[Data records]
——————————

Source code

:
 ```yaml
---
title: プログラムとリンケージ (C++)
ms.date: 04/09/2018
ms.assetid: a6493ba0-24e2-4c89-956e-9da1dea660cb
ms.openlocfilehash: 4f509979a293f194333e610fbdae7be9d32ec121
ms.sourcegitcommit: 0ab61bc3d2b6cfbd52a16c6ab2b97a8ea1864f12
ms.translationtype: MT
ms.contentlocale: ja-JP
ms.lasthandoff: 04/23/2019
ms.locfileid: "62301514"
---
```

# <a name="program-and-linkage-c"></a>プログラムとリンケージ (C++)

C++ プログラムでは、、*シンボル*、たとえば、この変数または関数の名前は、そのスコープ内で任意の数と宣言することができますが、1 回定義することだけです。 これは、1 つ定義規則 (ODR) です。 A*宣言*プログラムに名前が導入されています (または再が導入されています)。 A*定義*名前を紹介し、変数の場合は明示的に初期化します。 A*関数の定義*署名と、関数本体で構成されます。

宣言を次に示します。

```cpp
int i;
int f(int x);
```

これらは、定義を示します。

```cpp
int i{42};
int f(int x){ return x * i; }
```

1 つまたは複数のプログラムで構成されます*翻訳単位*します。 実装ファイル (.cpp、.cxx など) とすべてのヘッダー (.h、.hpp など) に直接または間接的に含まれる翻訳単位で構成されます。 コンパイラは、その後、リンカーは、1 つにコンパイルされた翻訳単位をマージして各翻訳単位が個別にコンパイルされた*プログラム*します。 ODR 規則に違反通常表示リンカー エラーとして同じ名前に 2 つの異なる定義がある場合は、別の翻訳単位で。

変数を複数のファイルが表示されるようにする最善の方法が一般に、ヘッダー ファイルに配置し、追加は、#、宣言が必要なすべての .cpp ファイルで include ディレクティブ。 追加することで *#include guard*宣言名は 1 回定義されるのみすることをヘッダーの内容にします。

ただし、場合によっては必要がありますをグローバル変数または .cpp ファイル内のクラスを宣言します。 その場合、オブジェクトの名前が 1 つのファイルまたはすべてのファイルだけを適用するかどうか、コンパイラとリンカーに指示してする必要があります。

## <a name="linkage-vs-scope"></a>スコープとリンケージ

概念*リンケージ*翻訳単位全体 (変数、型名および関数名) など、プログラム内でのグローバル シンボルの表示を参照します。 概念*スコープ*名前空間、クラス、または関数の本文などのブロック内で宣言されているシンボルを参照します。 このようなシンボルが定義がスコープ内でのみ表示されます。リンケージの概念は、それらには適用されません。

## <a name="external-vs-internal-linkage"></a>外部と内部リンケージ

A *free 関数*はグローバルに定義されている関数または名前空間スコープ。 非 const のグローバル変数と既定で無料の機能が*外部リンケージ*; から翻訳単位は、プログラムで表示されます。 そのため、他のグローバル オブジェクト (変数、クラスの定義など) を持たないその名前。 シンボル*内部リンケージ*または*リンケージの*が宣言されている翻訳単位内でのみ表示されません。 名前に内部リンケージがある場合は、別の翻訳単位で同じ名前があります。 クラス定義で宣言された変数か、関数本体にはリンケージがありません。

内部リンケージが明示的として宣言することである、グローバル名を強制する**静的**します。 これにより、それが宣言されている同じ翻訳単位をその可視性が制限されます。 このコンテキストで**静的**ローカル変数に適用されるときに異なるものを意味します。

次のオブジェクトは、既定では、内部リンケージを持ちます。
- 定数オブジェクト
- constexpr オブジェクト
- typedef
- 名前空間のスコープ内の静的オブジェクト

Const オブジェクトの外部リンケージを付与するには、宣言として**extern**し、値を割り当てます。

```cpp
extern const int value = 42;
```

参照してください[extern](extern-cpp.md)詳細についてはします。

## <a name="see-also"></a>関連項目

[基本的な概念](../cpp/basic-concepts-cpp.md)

——————————

### EXERCISE INSTRUCTIONS
If the string "name" is in a line of the entries, pick that line out.

### RESPONSE BOX
# <a name="program-and-linkage-c"></a>プログラムとリンケージ (C++)
## <a name="linkage-vs-scope"></a>スコープとリンケージ
## <a name="external-vs-internal-linkage"></a>外部と内部リンケージ
## <a name="see-also"></a>関連項目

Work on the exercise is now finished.